The inner spinning technology is a newer spinning technology, can be used for producing cylindrical revolving body parts with inner annular reinforcing ribs, has the characteristics of high product precision, high yield, high production efficiency and the like, and has certain advancement. However, the length of the die of the internal spinning technology is required to be longer than that of the product, the manufacturing difficulty is high, the assembly and adjustment precision is low, the production cost is high, most importantly, the process can only be used for producing the product with the length within 1m, if the product is too long, the contact area between the outer surface of the workpiece and the die is too large, the friction force is large, the workpiece cannot be demoulded, and the process cannot be applied to the production of large-diameter high-precision long cylindrical parts required by the national defense industrial development.

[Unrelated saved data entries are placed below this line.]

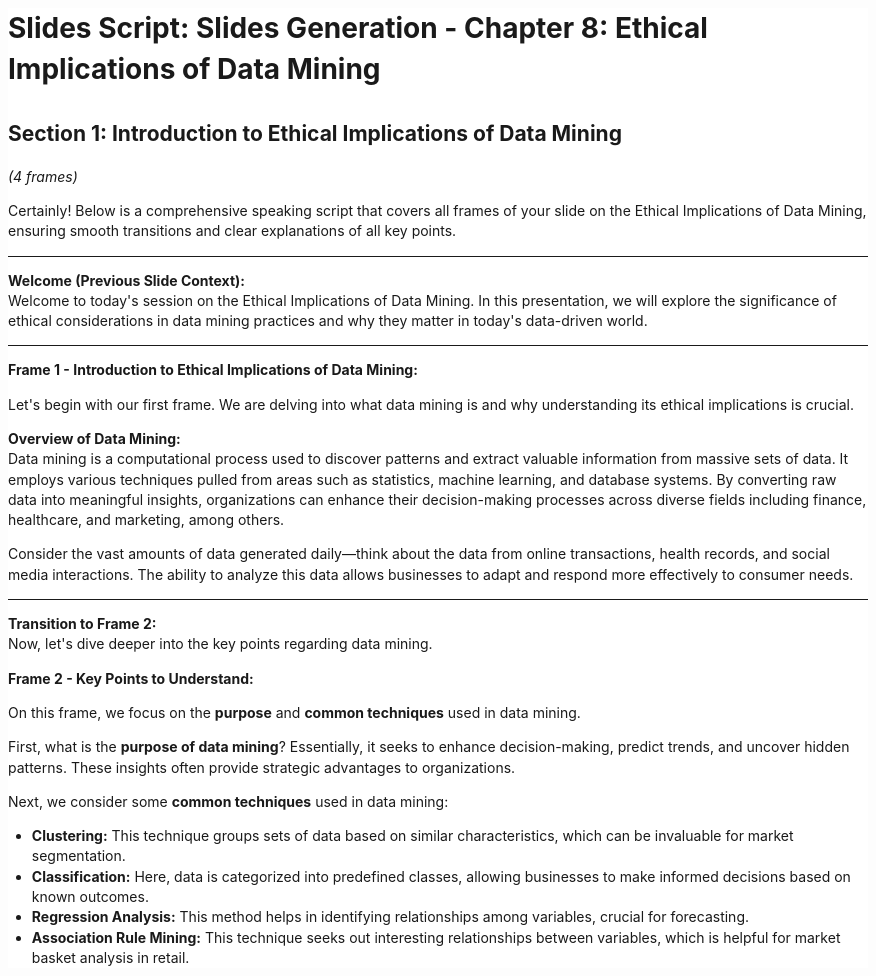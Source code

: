 # Slides Script: Slides Generation - Chapter 8: Ethical Implications of Data Mining

## Section 1: Introduction to Ethical Implications of Data Mining
*(4 frames)*

Certainly! Below is a comprehensive speaking script that covers all frames of your slide on the Ethical Implications of Data Mining, ensuring smooth transitions and clear explanations of all key points.

---

**Welcome (Previous Slide Context):**  
Welcome to today's session on the Ethical Implications of Data Mining. In this presentation, we will explore the significance of ethical considerations in data mining practices and why they matter in today's data-driven world.

---

**Frame 1 - Introduction to Ethical Implications of Data Mining:**

Let's begin with our first frame. We are delving into what data mining is and why understanding its ethical implications is crucial. 

**Overview of Data Mining:**  
Data mining is a computational process used to discover patterns and extract valuable information from massive sets of data. It employs various techniques pulled from areas such as statistics, machine learning, and database systems. By converting raw data into meaningful insights, organizations can enhance their decision-making processes across diverse fields including finance, healthcare, and marketing, among others. 

Consider the vast amounts of data generated daily—think about the data from online transactions, health records, and social media interactions. The ability to analyze this data allows businesses to adapt and respond more effectively to consumer needs.

---

**Transition to Frame 2:**  
Now, let's dive deeper into the key points regarding data mining.

**Frame 2 - Key Points to Understand:**

On this frame, we focus on the **purpose** and **common techniques** used in data mining. 

First, what is the **purpose of data mining**? Essentially, it seeks to enhance decision-making, predict trends, and uncover hidden patterns. These insights often provide strategic advantages to organizations. 

Next, we consider some **common techniques** used in data mining:
- **Clustering:** This technique groups sets of data based on similar characteristics, which can be invaluable for market segmentation.
- **Classification:** Here, data is categorized into predefined classes, allowing businesses to make informed decisions based on known outcomes.
- **Regression Analysis:** This method helps in identifying relationships among variables, crucial for forecasting.
- **Association Rule Mining:** This technique seeks out interesting relationships between variables, which is helpful for market basket analysis in retail.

The existing internal spinning equipment is shown in fig. 6, (wherein, a spinning machine body 01, a core mold 02, a spinning wheel 03, a workpiece 04, a balance wheel mechanism 05, a screw 06, a material pressing ring 07, a spinning wheel arm 08 and a lateral sliding frame 09) adopts a lateral L-shaped cantilever type single-spinning-wheel internal spinning mechanism, the axial and radial feeding of the spinning wheel 03 is realized by driving the L-shaped spinning wheel arm 08 fixedly connected with the lateral sliding frame 09 to move integrally and radially under the driving of a motor, the spinning wheel arm is too long, the single-wheel spinning rigidity is extremely low, automatic centering spinning cannot be realized, the spinning pressure is small, spinning processing of thick-wall hard-forming materials cannot be performed, and the processing of high-precision products cannot be satisfied.
Disclosure of Invention
The invention aims to overcome the defects of the prior art and provide the internal spinning equipment which has high efficiency, high precision and low cost and uses a shorter core mould to process a long cylindrical product.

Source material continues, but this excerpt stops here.